I place a steel ball at the top edge of the earth-covered plywood, and I watch what happens. It rolls, as simple physics predicts, straight down to the lower edge. I try it with a wooden ball, and get the same result. I figure maybe it’s because of the shape of the object.
So I make a small wooden sled, and put it on the plywood. Again, it slides straight down to the ocean. I try it with a miniature steel shed, same result. It goes directly downhill to the ocean as well. Simple physics, understood by Isaac Newton.
As a final test, I take a hose and I start running some water down from the top edge of my hill to make a model river. To my surprise, although the model river starts straight down the hill, it soon starts to wander. Before long, it has formed a meandering stream, which changes its course with time.”
End of quote.
Would that it were so.
Is it so? I doubt it.
The behaviour of balls, sledges, etc. on a rough but displaceable terrain is erractic, as is the initial behaviour of a stream of water on such a terrain. My guess is that in reality it will only be the stream of water that finds the shortest path from top to bottom, and it does so once it has displaced the soil. The meandering effect requires not water but an unstable suspension of material in water. The meandering effect would occur if one was to flow such a suspension over a clean board providing the flow was slow enough, but a flow of water alone would tend to clean a path with the steepest gradient.
Perhaps it would be better, and clearer, to leave the soil off the board to begin with, and compare balls, etc., with the flow of a suspension of silt in water. Then the balls would behaviour in a simple fashion and the suspension in the desired complex fashion.
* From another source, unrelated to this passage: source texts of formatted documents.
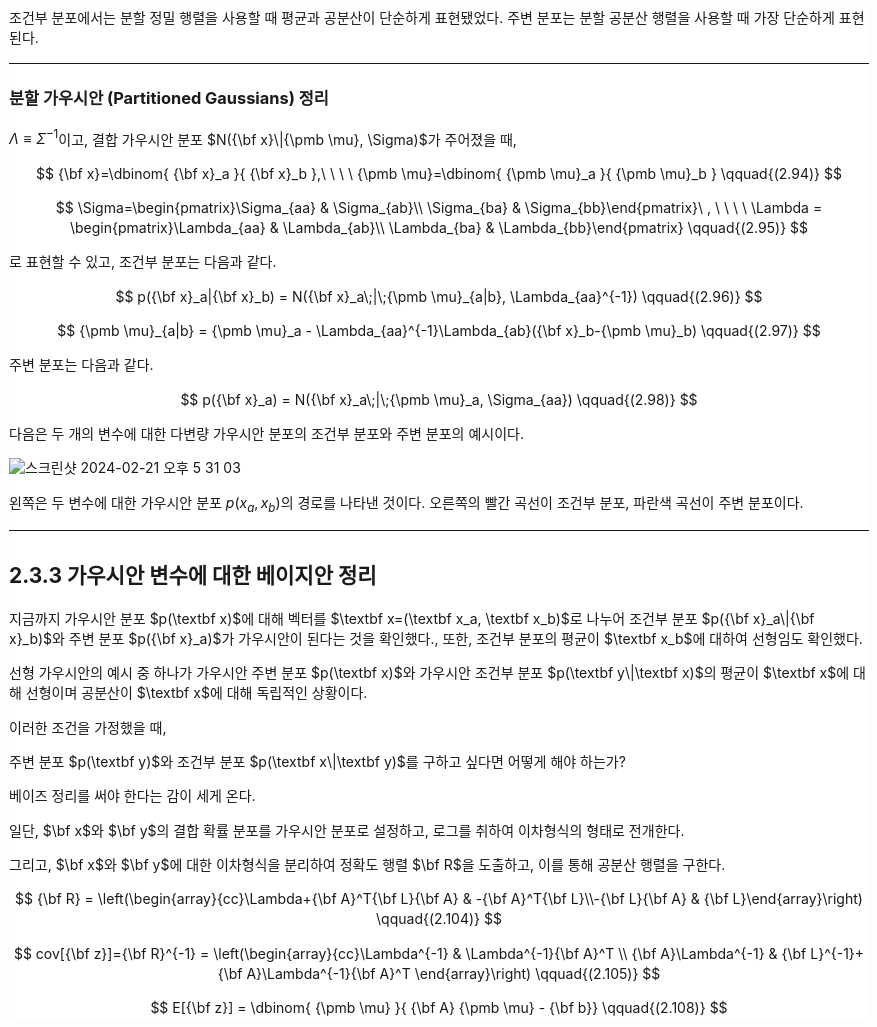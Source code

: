 조건부 분포에서는 분할 정밀 행렬을 사용할 때 평균과 공분산이 단순하게 표현됐었다. 주변 분포는 분할 공분산 행렬을 사용할 때 가장 단순하게 표현된다.

------

### 분할 가우시안 (Partitioned Gaussians) 정리

$\Lambda \equiv \Sigma^{-1}$이고, 결합 가우시안 분포 $N({\bf x}\|{\pmb \mu}, \Sigma)$가 주어졌을 때,

$$ {\bf x}=\dbinom{ {\bf x}_a }{ {\bf x}_b },\ \ \ \  {\pmb \mu}=\dbinom{ {\pmb \mu}_a }{ {\pmb \mu}_b } \qquad{(2.94)} $$

$$ \Sigma=\begin{pmatrix}\Sigma_{aa} & \Sigma_{ab}\\ \Sigma_{ba} & \Sigma_{bb}\end{pmatrix}\ , \ \ \ \ \Lambda = \begin{pmatrix}\Lambda_{aa} & \Lambda_{ab}\\ \Lambda_{ba} & \Lambda_{bb}\end{pmatrix} \qquad{(2.95)} $$

로 표현할 수 있고, 조건부 분포는 다음과 같다.

$$ p({\bf x}_a|{\bf x}_b) = N({\bf x}_a\;|\;{\pmb \mu}_{a|b}, \Lambda_{aa}^{-1}) \qquad{(2.96)} $$

$$ {\pmb \mu}_{a|b} = {\pmb \mu}_a - \Lambda_{aa}^{-1}\Lambda_{ab}({\bf x}_b-{\pmb \mu}_b) \qquad{(2.97)} $$

주변 분포는 다음과 같다.

$$ p({\bf x}_a) = N({\bf x}_a\;|\;{\pmb \mu}_a, \Sigma_{aa}) \qquad{(2.98)} $$

다음은 두 개의 변수에 대한 다변량 가우시안 분포의 조건부 분포와 주변 분포의 예시이다.

<img width="761" alt="스크린샷 2024-02-21 오후 5 31 03" src="https://github.com/ajinjink/ajinjink/assets/105297115/61e73a46-c86c-4161-a04a-492e1856583a">

왼쪽은 두 변수에 대한 가우시안 분포 $p(x_a, x_b)$의 경로를 나타낸 것이다. 오른쪽의 빨간 곡선이 조건부 분포, 파란색 곡선이 주변 분포이다.

------

## 2.3.3 가우시안 변수에 대한 베이지안 정리

지금까지 가우시안 분포 $p(\textbf x)$에 대해 벡터를 $\textbf x=(\textbf x_a, \textbf x_b)$로 나누어 조건부 분포 $p({\bf x}_a\|{\bf x}_b)$와 주변 분포 $p({\bf x}_a)$가 가우시안이 된다는 것을 확인했다., 또한, 조건부 분포의 평균이 $\textbf x_b$에 대하여 선형임도 확인했다.

선형 가우시안의 예시 중 하나가 가우시안 주변 분포 $p(\textbf x)$와 가우시안 조건부 분포 $p(\textbf y\|\textbf x)$의 평균이 $\textbf x$에 대해 선형이며 공분산이 $\textbf x$에 대해 독립적인 상황이다.

이러한 조건을 가정했을 때,

주변 분포 $p(\textbf y)$와 조건부 분포 $p(\textbf x\|\textbf y)$를 구하고 싶다면 어떻게 해야 하는가?

베이즈 정리를 써야 한다는 감이 세게 온다.

일단, $\bf x$와 $\bf y$의 결합 확률 분포를 가우시안 분포로 설정하고, 로그를 취하여 이차형식의 형태로 전개한다.

그리고, $\bf x$와 $\bf y$에 대한 이차형식을 분리하여 정확도 행렬 $\bf R$을 도출하고, 이를 통해 공분산 행렬을 구한다.

$$ {\bf R} = \left(\begin{array}{cc}\Lambda+{\bf A}^T{\bf L}{\bf A} & -{\bf A}^T{\bf L}\\-{\bf L}{\bf A} & {\bf L}\end{array}\right) \qquad{(2.104)} $$

$$ cov[{\bf z}]={\bf R}^{-1} = \left(\begin{array}{cc}\Lambda^{-1} & \Lambda^{-1}{\bf A}^T \\ {\bf A}\Lambda^{-1} & {\bf L}^{-1}+{\bf A}\Lambda^{-1}{\bf A}^T  \end{array}\right) \qquad{(2.105)} $$

$$ E[{\bf z}] = \dbinom{ {\pmb \mu} }{ {\bf A} {\pmb \mu} - {\bf b}} \qquad{(2.108)} $$
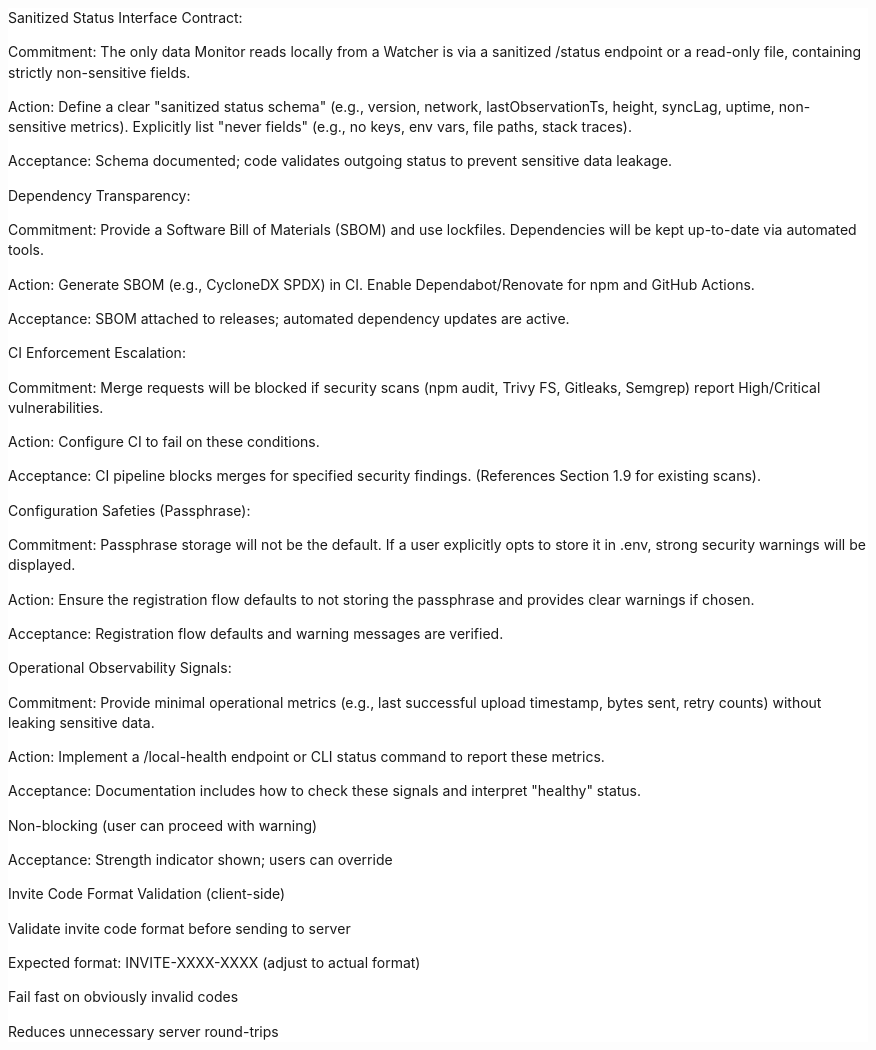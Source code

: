 Sanitized Status Interface Contract:

Commitment: The only data Monitor reads locally from a Watcher is via a sanitized /status endpoint or a read-only file, containing strictly non-sensitive fields.

Action: Define a clear "sanitized status schema" (e.g., version, network, lastObservationTs, height, syncLag, uptime, non-sensitive metrics). Explicitly list "never fields" (e.g., no keys, env vars, file paths, stack traces).

Acceptance: Schema documented; code validates outgoing status to prevent sensitive data leakage.

Dependency Transparency:

Commitment: Provide a Software Bill of Materials (SBOM) and use lockfiles. Dependencies will be kept up-to-date via automated tools.

Action: Generate SBOM (e.g., CycloneDX SPDX) in CI. Enable Dependabot/Renovate for npm and GitHub Actions.

Acceptance: SBOM attached to releases; automated dependency updates are active.

CI Enforcement Escalation:

Commitment: Merge requests will be blocked if security scans (npm audit, Trivy FS, Gitleaks, Semgrep) report High/Critical vulnerabilities.

Action: Configure CI to fail on these conditions.

Acceptance: CI pipeline blocks merges for specified security findings. (References Section 1.9 for existing scans).

Configuration Safeties (Passphrase):

Commitment: Passphrase storage will not be the default. If a user explicitly opts to store it in .env, strong security warnings will be displayed.

Action: Ensure the registration flow defaults to not storing the passphrase and provides clear warnings if chosen.

Acceptance: Registration flow defaults and warning messages are verified.

Operational Observability Signals:

Commitment: Provide minimal operational metrics (e.g., last successful upload timestamp, bytes sent, retry counts) without leaking sensitive data.

Action: Implement a /local-health endpoint or CLI status command to report these metrics.

Acceptance: Documentation includes how to check these signals and interpret "healthy" status.

Non-blocking (user can proceed with warning)

Acceptance: Strength indicator shown; users can override

Invite Code Format Validation (client-side)

Validate invite code format before sending to server

Expected format: INVITE-XXXX-XXXX (adjust to actual format)

Fail fast on obviously invalid codes

Reduces unnecessary server round-trips
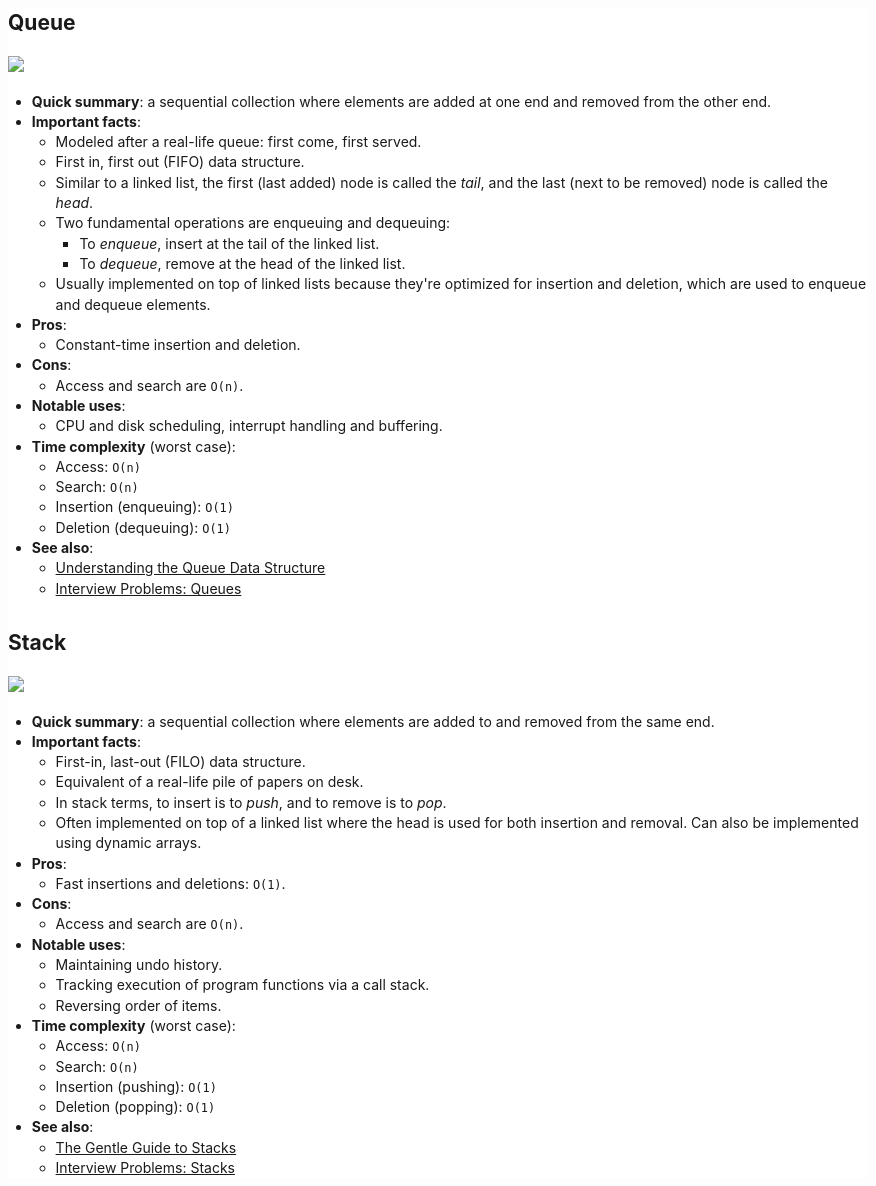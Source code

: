 
## Queue

![](https://storage.googleapis.com/algodailyrandomassets/curriculum/cheatsheet/queue.png)

- **Quick summary**: a sequential collection where elements are added at one end and removed from the other end.
- **Important facts**:
  - Modeled after a real-life queue: first come, first served.
  - First in, first out (FIFO) data structure.
  - Similar to a linked list, the first (last added) node is called the _tail_, and the last (next to be removed) node is called the _head_.
  - Two fundamental operations are enqueuing and dequeuing:
    - To _enqueue_, insert at the tail of the linked list.
    - To _dequeue_, remove at the head of the linked list.
  - Usually implemented on top of linked lists because they're optimized for insertion and deletion, which are used to enqueue and dequeue elements.
- **Pros**:
  - Constant-time insertion and deletion.
- **Cons**:
  - Access and search are `O(n)`.
- **Notable uses**:
  - CPU and disk scheduling, interrupt handling and buffering.
- **Time complexity** (worst case):
  - Access: `O(n)`
  - Search: `O(n)`
  - Insertion (enqueuing): `O(1)`
  - Deletion (dequeuing): `O(1)`
- **See also**:
  - [Understanding the Queue Data Structure](https://algodaily.com/lessons/understanding-the-queue-data-structure-and-its-implementations)
  - [Interview Problems: Queues](https://algodaily.com/categories/queues)

## Stack

![](https://storage.googleapis.com/algodailyrandomassets/curriculum/cheatsheet/stack.png)

- **Quick summary**: a sequential collection where elements are added to and removed from the same end.
- **Important facts**:
  - First-in, last-out (FILO) data structure.
  - Equivalent of a real-life pile of papers on desk.
  - In stack terms, to insert is to _push_, and to remove is to _pop_.
  - Often implemented on top of a linked list where the head is used for both insertion and removal. Can also be implemented using dynamic arrays.
- **Pros**:
  - Fast insertions and deletions: `O(1)`.
- **Cons**:
  - Access and search are `O(n)`.
- **Notable uses**:
  - Maintaining undo history.
  - Tracking execution of program functions via a call stack.
  - Reversing order of items.
- **Time complexity** (worst case):
  - Access: `O(n)`
  - Search: `O(n)`
  - Insertion (pushing): `O(1)`
  - Deletion (popping): `O(1)`
- **See also**:
  - [The Gentle Guide to Stacks](https://algodaily.com/lessons/the-gentle-guide-to-stacks?view=article)
  - [Interview Problems: Stacks](https://algodaily.com/categories/stacks)
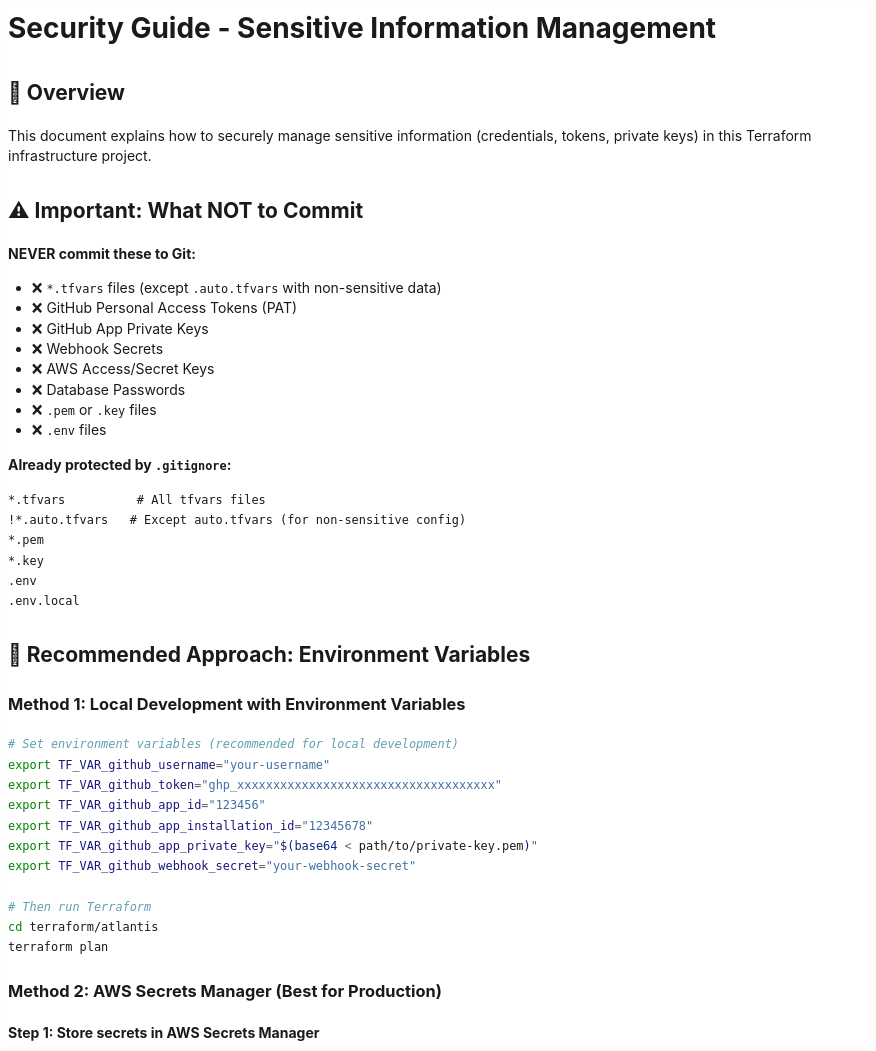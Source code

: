 # Security Guide - Sensitive Information Management

## 🔐 Overview

This document explains how to securely manage sensitive information (credentials, tokens, private keys) in this Terraform infrastructure project.

## ⚠️ Important: What NOT to Commit

**NEVER commit these to Git:**
- ❌ `*.tfvars` files (except `.auto.tfvars` with non-sensitive data)
- ❌ GitHub Personal Access Tokens (PAT)
- ❌ GitHub App Private Keys
- ❌ Webhook Secrets
- ❌ AWS Access/Secret Keys
- ❌ Database Passwords
- ❌ `.pem` or `.key` files
- ❌ `.env` files

**Already protected by `.gitignore`:**
```gitignore
*.tfvars          # All tfvars files
!*.auto.tfvars   # Except auto.tfvars (for non-sensitive config)
*.pem
*.key
.env
.env.local
```

## 🎯 Recommended Approach: Environment Variables

### Method 1: Local Development with Environment Variables

```bash
# Set environment variables (recommended for local development)
export TF_VAR_github_username="your-username"
export TF_VAR_github_token="ghp_xxxxxxxxxxxxxxxxxxxxxxxxxxxxxxxxxxxx"
export TF_VAR_github_app_id="123456"
export TF_VAR_github_app_installation_id="12345678"
export TF_VAR_github_app_private_key="$(base64 < path/to/private-key.pem)"
export TF_VAR_github_webhook_secret="your-webhook-secret"

# Then run Terraform
cd terraform/atlantis
terraform plan
```

### Method 2: AWS Secrets Manager (Best for Production)

#### Step 1: Store secrets in AWS Secrets Manager
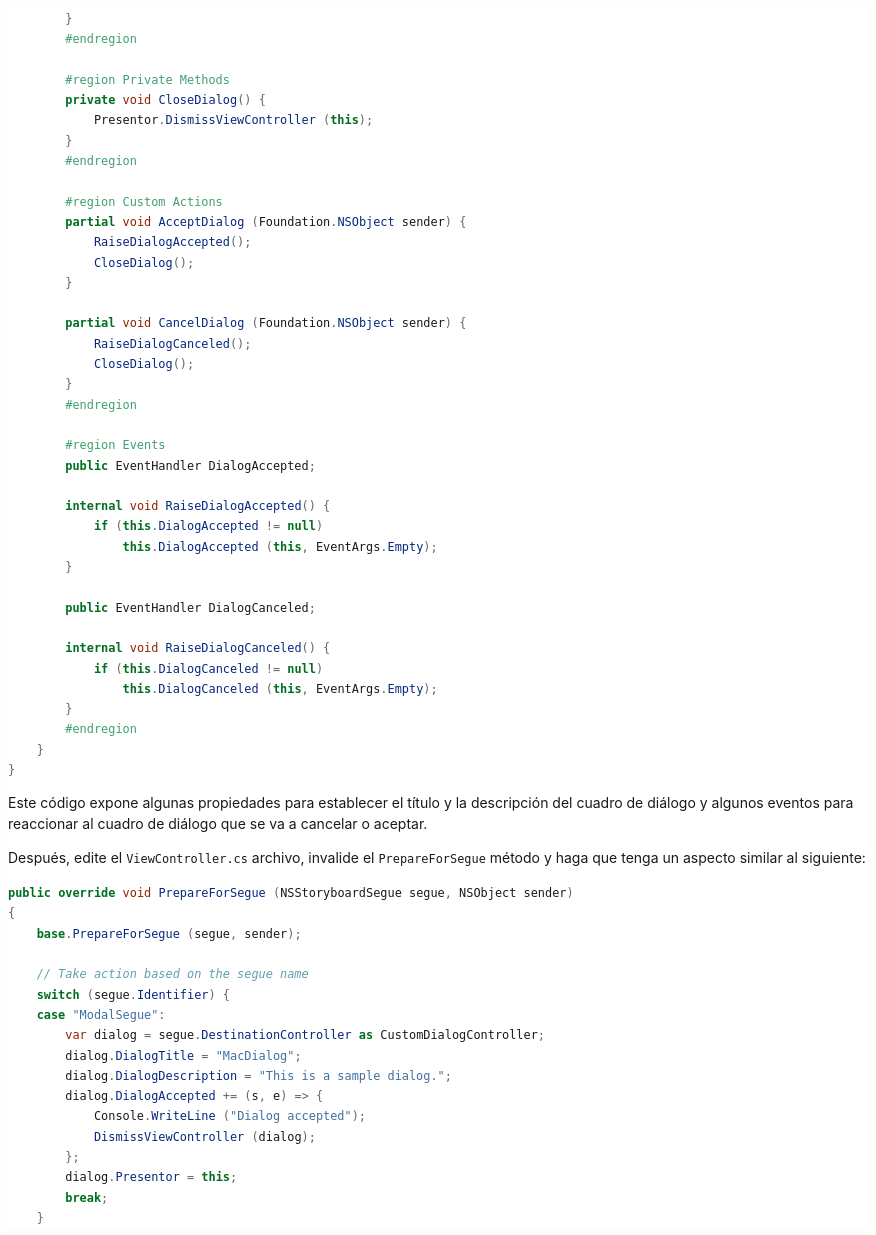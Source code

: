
 ```csharp
        }
        #endregion

        #region Private Methods
        private void CloseDialog() {
            Presentor.DismissViewController (this);
        }
        #endregion

        #region Custom Actions
        partial void AcceptDialog (Foundation.NSObject sender) {
            RaiseDialogAccepted();
            CloseDialog();
        }

        partial void CancelDialog (Foundation.NSObject sender) {
            RaiseDialogCanceled();
            CloseDialog();
        }
        #endregion

        #region Events
        public EventHandler DialogAccepted;

        internal void RaiseDialogAccepted() {
            if (this.DialogAccepted != null)
                this.DialogAccepted (this, EventArgs.Empty);
        }

        public EventHandler DialogCanceled;

        internal void RaiseDialogCanceled() {
            if (this.DialogCanceled != null)
                this.DialogCanceled (this, EventArgs.Empty);
        }
        #endregion
    }
}
```

Este código expone algunas propiedades para establecer el título y la descripción del cuadro de diálogo y algunos eventos para reaccionar al cuadro de diálogo que se va a cancelar o aceptar.

Después, edite el `ViewController.cs` archivo, invalide el `PrepareForSegue` método y haga que tenga un aspecto similar al siguiente:

```csharp
public override void PrepareForSegue (NSStoryboardSegue segue, NSObject sender)
{
    base.PrepareForSegue (segue, sender);

    // Take action based on the segue name
    switch (segue.Identifier) {
    case "ModalSegue":
        var dialog = segue.DestinationController as CustomDialogController;
        dialog.DialogTitle = "MacDialog";
        dialog.DialogDescription = "This is a sample dialog.";
        dialog.DialogAccepted += (s, e) => {
            Console.WriteLine ("Dialog accepted");
            DismissViewController (dialog);
        };
        dialog.Presentor = this;
        break;
    }
```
Please take this in the friendly way it is intended.
Alex
ThinkingBeing (10:02:11) :
How do you know that climate models are useful when they only reproduce the observations they are based on? Most commercial simulators need to show that they can do accurate predictions before they are taken seriously. For example nuclear engineering simulators cannot be used before they demonstrate over and over again that they are able to reproduce unknown or future observations.